- _TASK_
The answer must consist of each line below that holds the word "arxiv", copied as it stands.

[Opening DATASET RECORDS section]

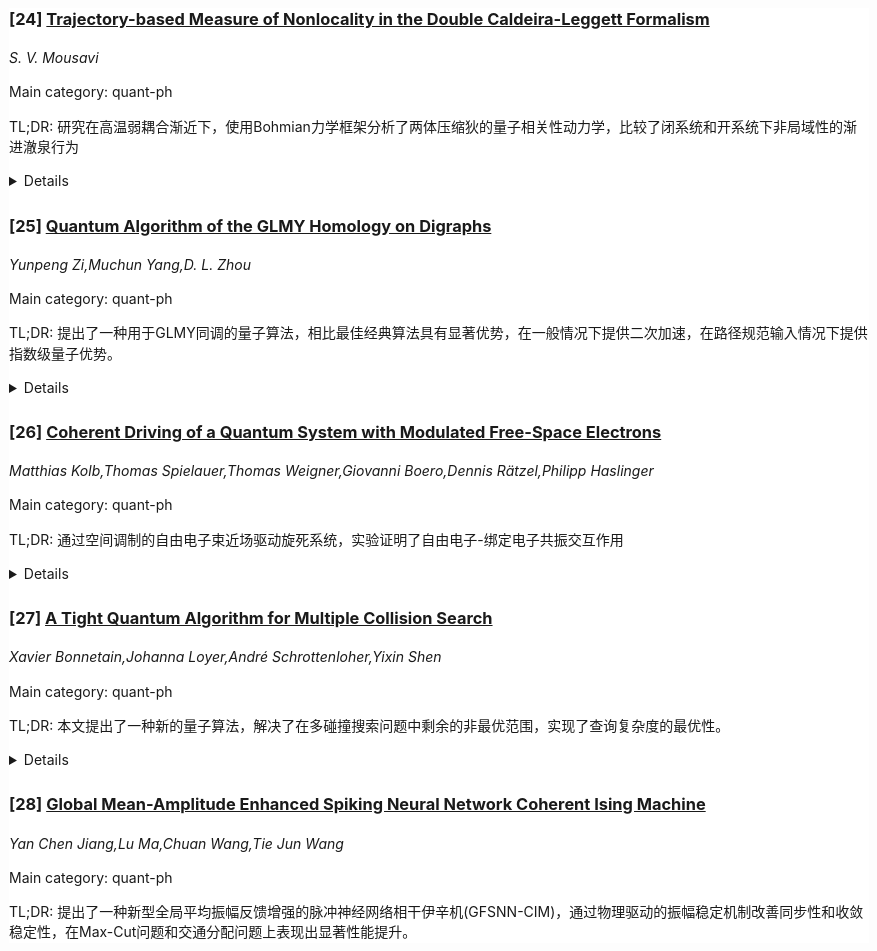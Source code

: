 ### [24] [Trajectory-based Measure of Nonlocality in the Double Caldeira-Leggett Formalism](https://arxiv.org/abs/2509.13856)
*S. V. Mousavi*

Main category: quant-ph

TL;DR: 研究在高温弱耦合渐近下，使用Bohmian力学框架分析了两体压缩狄的量子相关性动力学，比较了闭系统和开系统下非局域性的渐进澈泉行为


<details><summary>Details</summary></details>


### [25] [Quantum Algorithm of the GLMY Homology on Digraphs](https://arxiv.org/abs/2509.13862)
*Yunpeng Zi,Muchun Yang,D. L. Zhou*

Main category: quant-ph

TL;DR: 提出了一种用于GLMY同调的量子算法，相比最佳经典算法具有显著优势，在一般情况下提供二次加速，在路径规范输入情况下提供指数级量子优势。


<details><summary>Details</summary></details>


### [26] [Coherent Driving of a Quantum System with Modulated Free-Space Electrons](https://arxiv.org/abs/2509.13904)
*Matthias Kolb,Thomas Spielauer,Thomas Weigner,Giovanni Boero,Dennis Rätzel,Philipp Haslinger*

Main category: quant-ph

TL;DR: 通过空间调制的自由电子束近场驱动旋死系统，实验证明了自由电子-绑定电子共振交互作用


<details><summary>Details</summary></details>


### [27] [A Tight Quantum Algorithm for Multiple Collision Search](https://arxiv.org/abs/2509.13909)
*Xavier Bonnetain,Johanna Loyer,André Schrottenloher,Yixin Shen*

Main category: quant-ph

TL;DR: 本文提出了一种新的量子算法，解决了在多碰撞搜索问题中剩余的非最优范围，实现了查询复杂度的最优性。


<details><summary>Details</summary></details>


### [28] [Global Mean-Amplitude Enhanced Spiking Neural Network Coherent Ising Machine](https://arxiv.org/abs/2509.13917)
*Yan Chen Jiang,Lu Ma,Chuan Wang,Tie Jun Wang*

Main category: quant-ph

TL;DR: 提出了一种新型全局平均振幅反馈增强的脉冲神经网络相干伊辛机(GFSNN-CIM)，通过物理驱动的振幅稳定机制改善同步性和收敛稳定性，在Max-Cut问题和交通分配问题上表现出显著性能提升。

[Closing DATASET RECORDS section]

- _EXPECTED ANSWER_
: ### [24] [Trajectory-based Measure of Nonlocality in the Double Caldeira-Leggett Formalism](https://arxiv.org/abs/2509.13856)
### [25] [Quantum Algorithm of the GLMY Homology on Digraphs](https://arxiv.org/abs/2509.13862)
### [26] [Coherent Driving of a Quantum System with Modulated Free-Space Electrons](https://arxiv.org/abs/2509.13904)
### [27] [A Tight Quantum Algorithm for Multiple Collision Search](https://arxiv.org/abs/2509.13909)
### [28] [Global Mean-Amplitude Enhanced Spiking Neural Network Coherent Ising Machine](https://arxiv.org/abs/2509.13917)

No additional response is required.